The script basically relies on check_data.py
crashing when the MS is incomplete, which only really checks the metadata with CASA's msmd tool. However, msmd is very good at crashing when the MS isn’t intact due to all the data integrity checks it does up-front.

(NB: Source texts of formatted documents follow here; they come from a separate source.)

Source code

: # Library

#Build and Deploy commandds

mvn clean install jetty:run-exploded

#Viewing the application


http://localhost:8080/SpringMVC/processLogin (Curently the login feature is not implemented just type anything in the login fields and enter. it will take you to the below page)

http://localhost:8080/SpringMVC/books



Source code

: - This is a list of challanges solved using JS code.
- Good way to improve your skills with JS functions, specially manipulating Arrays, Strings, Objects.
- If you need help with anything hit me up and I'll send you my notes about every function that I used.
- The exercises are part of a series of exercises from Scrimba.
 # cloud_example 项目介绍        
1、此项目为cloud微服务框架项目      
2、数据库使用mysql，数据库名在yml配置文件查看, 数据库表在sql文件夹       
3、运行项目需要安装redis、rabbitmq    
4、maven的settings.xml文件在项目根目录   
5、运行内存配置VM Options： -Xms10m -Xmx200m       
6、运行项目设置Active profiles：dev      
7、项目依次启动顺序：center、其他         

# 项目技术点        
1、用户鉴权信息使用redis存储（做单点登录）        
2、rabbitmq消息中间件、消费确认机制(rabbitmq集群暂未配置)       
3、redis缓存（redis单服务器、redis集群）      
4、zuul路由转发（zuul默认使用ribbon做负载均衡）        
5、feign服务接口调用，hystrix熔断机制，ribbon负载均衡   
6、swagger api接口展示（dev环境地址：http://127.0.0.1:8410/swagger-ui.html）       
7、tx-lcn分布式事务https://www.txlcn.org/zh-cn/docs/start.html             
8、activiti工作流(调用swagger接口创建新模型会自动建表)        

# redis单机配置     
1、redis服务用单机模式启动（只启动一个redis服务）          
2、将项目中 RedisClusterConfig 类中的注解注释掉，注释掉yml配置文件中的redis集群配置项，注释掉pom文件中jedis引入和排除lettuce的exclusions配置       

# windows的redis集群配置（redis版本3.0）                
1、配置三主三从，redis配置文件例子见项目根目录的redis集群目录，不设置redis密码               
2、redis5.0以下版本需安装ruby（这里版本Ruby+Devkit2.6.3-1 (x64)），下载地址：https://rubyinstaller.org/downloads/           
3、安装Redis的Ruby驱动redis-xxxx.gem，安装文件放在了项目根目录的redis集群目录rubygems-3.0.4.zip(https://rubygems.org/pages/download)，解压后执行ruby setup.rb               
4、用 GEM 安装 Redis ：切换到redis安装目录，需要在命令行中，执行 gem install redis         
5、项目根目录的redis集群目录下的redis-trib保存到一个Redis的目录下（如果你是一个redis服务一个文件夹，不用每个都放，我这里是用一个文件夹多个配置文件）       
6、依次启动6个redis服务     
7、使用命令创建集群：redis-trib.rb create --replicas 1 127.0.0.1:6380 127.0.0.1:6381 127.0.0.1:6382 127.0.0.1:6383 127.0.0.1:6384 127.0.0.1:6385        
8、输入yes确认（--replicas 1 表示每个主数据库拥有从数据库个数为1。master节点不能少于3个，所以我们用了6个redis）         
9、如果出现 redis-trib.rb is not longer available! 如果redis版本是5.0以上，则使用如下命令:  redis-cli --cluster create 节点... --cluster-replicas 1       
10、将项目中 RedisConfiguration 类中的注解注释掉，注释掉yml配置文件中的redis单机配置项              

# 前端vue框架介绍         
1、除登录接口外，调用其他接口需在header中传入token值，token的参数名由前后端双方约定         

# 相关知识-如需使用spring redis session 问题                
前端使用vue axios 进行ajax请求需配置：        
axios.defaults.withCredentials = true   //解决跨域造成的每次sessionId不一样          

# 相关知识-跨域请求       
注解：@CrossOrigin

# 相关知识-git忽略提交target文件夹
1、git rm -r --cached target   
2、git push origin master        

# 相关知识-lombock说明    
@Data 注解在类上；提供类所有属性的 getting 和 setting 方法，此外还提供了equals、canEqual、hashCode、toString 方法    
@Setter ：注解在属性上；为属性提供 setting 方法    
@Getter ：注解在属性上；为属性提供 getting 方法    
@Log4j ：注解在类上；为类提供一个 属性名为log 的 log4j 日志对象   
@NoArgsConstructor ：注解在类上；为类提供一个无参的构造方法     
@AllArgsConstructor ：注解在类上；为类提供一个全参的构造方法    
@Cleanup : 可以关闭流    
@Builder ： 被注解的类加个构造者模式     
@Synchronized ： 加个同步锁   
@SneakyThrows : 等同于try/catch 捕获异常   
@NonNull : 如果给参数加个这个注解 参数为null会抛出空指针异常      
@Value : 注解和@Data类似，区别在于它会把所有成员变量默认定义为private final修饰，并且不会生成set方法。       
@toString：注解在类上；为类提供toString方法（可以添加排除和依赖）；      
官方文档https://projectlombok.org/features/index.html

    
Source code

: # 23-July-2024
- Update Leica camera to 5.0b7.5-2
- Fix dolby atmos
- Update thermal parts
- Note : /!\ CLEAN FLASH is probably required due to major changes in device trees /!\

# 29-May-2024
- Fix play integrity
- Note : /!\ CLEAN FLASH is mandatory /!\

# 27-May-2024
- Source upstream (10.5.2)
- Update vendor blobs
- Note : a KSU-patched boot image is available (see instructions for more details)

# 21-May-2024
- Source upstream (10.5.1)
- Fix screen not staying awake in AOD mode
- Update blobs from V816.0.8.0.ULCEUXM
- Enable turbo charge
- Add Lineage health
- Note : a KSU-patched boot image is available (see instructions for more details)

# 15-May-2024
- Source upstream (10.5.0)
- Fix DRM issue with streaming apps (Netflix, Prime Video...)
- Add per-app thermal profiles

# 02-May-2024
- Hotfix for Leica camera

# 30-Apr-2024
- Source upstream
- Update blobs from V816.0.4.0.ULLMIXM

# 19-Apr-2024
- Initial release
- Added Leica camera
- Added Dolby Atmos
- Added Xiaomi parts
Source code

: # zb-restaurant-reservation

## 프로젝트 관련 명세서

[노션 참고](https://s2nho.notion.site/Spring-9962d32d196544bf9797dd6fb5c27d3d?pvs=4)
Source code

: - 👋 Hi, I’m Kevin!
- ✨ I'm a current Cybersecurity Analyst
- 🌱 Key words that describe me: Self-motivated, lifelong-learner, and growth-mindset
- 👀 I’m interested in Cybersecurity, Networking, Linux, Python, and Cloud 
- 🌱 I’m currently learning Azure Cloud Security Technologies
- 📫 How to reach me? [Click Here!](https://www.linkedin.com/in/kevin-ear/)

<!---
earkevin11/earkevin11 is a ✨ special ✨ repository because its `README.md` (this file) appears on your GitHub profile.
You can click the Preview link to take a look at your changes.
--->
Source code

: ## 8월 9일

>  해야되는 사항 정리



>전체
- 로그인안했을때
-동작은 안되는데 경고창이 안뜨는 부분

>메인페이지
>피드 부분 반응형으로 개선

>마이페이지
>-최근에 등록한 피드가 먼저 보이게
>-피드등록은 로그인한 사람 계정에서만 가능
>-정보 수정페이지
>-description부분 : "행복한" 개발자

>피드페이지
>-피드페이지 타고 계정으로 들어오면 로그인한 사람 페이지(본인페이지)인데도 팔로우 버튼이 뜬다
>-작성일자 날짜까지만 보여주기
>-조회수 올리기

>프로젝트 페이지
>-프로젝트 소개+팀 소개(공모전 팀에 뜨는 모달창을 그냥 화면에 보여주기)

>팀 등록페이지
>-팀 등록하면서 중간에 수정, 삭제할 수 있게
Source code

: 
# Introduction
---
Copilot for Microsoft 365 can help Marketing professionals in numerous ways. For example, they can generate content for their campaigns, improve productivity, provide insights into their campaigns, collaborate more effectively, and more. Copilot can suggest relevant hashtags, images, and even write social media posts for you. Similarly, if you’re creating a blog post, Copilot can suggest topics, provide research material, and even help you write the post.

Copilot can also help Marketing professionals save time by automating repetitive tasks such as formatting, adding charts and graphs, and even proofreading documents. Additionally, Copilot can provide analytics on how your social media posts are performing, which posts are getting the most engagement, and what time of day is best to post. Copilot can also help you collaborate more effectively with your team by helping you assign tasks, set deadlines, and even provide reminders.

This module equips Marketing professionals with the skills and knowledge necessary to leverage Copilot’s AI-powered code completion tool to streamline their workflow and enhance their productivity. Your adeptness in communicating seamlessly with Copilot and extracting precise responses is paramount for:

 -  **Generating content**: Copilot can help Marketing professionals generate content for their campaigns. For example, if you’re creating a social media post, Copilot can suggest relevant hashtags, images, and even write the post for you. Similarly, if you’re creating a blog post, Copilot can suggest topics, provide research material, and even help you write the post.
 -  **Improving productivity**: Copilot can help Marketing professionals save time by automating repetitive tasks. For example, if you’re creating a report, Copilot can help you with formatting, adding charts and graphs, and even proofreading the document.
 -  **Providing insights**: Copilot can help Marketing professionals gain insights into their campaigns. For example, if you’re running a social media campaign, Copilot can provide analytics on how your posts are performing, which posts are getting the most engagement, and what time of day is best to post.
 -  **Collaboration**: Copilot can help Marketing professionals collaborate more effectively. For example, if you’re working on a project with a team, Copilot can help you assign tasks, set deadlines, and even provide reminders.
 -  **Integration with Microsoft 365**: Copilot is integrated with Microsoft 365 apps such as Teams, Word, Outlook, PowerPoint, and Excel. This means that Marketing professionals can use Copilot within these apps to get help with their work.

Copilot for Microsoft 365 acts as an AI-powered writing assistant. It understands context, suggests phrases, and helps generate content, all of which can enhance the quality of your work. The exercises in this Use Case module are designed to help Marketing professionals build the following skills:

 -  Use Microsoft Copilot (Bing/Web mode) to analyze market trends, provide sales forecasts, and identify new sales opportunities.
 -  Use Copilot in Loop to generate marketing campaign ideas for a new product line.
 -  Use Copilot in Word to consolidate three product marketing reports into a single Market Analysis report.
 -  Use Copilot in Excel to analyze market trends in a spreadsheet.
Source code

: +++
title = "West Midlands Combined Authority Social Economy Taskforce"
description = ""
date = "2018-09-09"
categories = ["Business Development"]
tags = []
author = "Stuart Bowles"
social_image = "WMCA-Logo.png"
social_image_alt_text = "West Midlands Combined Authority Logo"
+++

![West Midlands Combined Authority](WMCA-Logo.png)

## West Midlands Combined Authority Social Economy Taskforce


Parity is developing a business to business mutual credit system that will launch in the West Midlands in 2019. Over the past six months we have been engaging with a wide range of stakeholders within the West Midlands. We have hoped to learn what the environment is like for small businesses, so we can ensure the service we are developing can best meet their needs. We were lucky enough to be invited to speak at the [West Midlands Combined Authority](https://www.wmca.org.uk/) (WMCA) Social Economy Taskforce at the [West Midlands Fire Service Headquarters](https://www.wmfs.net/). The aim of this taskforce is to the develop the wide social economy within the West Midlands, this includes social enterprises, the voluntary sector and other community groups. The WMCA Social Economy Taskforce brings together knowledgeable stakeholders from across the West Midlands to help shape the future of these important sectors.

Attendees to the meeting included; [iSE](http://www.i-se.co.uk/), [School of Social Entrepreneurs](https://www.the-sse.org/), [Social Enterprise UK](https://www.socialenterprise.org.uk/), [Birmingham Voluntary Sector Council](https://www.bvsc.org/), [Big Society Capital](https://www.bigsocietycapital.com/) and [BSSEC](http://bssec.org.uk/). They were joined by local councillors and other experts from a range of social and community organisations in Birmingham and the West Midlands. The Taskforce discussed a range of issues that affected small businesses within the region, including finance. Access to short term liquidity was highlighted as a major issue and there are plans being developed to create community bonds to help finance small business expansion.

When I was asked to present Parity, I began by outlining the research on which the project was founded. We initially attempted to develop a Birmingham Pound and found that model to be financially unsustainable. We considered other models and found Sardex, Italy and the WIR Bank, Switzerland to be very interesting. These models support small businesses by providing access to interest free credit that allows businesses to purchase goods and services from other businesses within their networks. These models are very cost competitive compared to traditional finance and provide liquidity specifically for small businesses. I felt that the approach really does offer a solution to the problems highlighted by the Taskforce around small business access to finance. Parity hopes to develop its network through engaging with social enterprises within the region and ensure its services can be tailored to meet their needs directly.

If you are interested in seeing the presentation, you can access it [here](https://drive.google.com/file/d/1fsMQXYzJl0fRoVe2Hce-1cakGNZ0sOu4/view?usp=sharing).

The workflow is run by passing in an RDB link, which is copied to your clipboard when clicking the very left hand icon on the SARAO archive for the CBID of interest (only shown when data is on disk and not tape), which will be labelled as "32KW", "4KW", "UHF", or similar, like so:
./requeue-MS-transfer.sh https://archive-gw-1.kat.ac.za/0123456789/0123456789_sdp_l0.full.rdb?token=blah
After passing in the RDB link as the first argument, the workflow will also take any mvftoms.py
selection parameters passed in. For example:
./requeue-MS-transfer.sh https://archive-gw-1.kat.ac.za/0123456789/0123456789_sdp_l0.full.rdb?token=blah --flags=cam,data_lost -C 0,21591 -p HH,VV -a
Finally, using CBID 1680420378, a full example with the RDB link and its token (now expired) is provided below:
./requeue-MS-transfer.sh https://archive-gw-1.kat.ac.za/1680420378/1680420378_sdp_l0.full.rdb?token=eyJ0eXAiOiJKV1QiLCJhbGciOiJFUzI1NiJ9.eyJpc3MiOiJrYXQtYXJjaGl2ZS5rYXQuYWMuemEiLCJhdWQiOiJhcmNoaXZlLWd3LTEua2F0LmFjLnphIiwiaWF0IjoxNzA2MTU0ODMzLCJwcmVmaXgiOlsiMTY4MDQyMDM3OCJdLCJleHAiOjE3MDY3NTk2MzMsInN1YiI6ImpvcmRhbkBpZGlhLmFjLnphIiwic2NvcGVzIjpbInJlYWQiXX0.iGZuC2RAga8acD0i5cYZCN_6FsOc5vKn9I7uqMjH2Ezn5emtZoB9tkhyyFUzhrpMFBD7BdtYXfUz_wR4g78oEw -f --flags=cam,data_lost -a --chanbin=8 --quack=1
Upon launching the script, the SLURM job name will be updated to transfer_MS_${CBID}
, a confirmation of the job launching will be output, displaying the CBID, and the email provided in the sbatch header will be emailed when the job starts, ends, fails, and/or hits the 80% time limit (BEGIN,END,FAIL,TIME_LIMIT_80
).
If the workflow is interrupted, such as timing out, running out of memory, or crashing, it usually leaves the MS in a corrupt state, and any attempts to resume the transfer with katdal with fail. This is as opposed to katdal experiencing a connection issue, and although these are uncommon since the improvements mentioned above, katdal can still resume a transfer following such an error. Some more information and possible future katdal development to get around leaving the MS in a corrupted state is listed here.